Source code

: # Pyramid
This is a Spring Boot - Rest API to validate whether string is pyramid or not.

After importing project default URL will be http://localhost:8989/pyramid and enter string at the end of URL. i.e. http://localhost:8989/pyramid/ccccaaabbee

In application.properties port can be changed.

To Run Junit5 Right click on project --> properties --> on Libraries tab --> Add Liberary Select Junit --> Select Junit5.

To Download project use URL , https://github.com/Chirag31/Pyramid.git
* * *
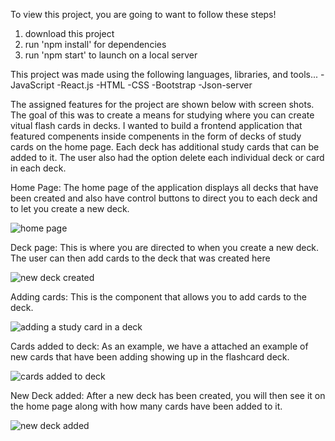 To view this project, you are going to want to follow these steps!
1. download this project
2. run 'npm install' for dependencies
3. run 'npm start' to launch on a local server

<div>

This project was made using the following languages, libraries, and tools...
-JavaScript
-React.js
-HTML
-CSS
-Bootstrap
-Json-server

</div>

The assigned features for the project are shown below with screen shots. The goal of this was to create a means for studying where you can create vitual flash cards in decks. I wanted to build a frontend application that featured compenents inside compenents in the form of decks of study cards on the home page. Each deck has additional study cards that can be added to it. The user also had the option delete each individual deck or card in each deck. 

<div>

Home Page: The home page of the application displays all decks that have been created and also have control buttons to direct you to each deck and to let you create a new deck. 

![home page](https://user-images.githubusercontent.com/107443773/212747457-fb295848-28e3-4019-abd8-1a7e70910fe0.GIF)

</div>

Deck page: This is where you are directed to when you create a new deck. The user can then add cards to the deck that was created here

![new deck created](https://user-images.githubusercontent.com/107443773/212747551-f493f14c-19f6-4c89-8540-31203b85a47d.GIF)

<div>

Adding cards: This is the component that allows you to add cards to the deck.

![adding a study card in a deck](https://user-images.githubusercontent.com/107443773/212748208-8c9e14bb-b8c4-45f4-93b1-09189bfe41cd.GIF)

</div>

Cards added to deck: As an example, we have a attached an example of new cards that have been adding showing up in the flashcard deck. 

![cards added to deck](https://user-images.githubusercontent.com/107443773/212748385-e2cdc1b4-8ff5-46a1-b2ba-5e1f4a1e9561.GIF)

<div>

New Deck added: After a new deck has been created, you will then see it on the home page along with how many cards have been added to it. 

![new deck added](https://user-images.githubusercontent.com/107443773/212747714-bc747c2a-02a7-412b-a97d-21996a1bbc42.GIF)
==
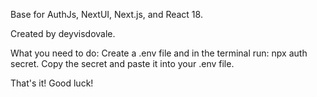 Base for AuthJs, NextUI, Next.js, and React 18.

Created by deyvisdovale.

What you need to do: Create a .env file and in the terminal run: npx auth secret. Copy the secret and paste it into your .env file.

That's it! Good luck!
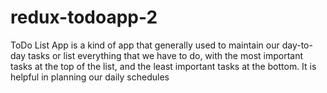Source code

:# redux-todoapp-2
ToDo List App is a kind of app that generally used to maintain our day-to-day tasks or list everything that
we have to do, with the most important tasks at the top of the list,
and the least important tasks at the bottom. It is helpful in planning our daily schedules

Task description: Count each line of the listing above in which "study" appears, and give that count with nothing added.

Task solution: 2